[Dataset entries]

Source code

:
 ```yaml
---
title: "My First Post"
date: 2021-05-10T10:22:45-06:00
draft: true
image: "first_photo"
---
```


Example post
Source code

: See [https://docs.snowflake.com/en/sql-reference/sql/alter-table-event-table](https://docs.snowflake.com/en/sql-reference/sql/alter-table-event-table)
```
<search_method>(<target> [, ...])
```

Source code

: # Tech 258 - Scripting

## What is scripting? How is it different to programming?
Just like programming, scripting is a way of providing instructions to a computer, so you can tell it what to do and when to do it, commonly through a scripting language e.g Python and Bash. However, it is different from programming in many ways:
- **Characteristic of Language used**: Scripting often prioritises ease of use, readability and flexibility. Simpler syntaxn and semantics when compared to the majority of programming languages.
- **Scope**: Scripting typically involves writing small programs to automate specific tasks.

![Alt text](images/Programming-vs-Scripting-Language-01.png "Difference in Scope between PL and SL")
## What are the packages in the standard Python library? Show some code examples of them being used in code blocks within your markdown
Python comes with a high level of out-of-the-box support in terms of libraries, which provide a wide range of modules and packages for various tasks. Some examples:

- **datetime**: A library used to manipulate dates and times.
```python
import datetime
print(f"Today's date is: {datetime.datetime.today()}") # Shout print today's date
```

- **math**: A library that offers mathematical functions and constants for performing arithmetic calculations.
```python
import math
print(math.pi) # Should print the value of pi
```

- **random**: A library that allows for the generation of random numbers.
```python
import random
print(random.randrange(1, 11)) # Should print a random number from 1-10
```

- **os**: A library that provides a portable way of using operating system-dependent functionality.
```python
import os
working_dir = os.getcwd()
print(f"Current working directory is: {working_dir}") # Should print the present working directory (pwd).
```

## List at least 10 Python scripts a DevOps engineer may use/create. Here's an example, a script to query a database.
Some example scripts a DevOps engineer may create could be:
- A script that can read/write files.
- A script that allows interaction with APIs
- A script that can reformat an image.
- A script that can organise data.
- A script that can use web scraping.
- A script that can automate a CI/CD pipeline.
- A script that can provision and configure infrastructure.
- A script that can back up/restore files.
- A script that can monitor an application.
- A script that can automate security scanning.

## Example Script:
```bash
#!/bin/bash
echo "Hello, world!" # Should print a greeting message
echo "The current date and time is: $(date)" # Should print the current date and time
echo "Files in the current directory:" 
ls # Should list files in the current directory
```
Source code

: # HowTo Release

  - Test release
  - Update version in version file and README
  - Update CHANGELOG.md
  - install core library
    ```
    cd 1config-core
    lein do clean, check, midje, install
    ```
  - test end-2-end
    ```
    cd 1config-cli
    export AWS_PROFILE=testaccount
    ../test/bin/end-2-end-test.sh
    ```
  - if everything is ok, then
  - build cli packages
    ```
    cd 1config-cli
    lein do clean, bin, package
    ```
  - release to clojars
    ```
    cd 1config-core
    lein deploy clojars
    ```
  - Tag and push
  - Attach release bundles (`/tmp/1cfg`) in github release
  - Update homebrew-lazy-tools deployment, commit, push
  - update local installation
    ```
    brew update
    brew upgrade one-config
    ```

What needs to be done » All lines above in which the word "examples" occurs should be identified and copied.

Output for this task »
## What are the packages in the standard Python library? Show some code examples of them being used in code blocks within your markdown
Python comes with a high level of out-of-the-box support in terms of libraries, which provide a wide range of modules and packages for various tasks. Some examples:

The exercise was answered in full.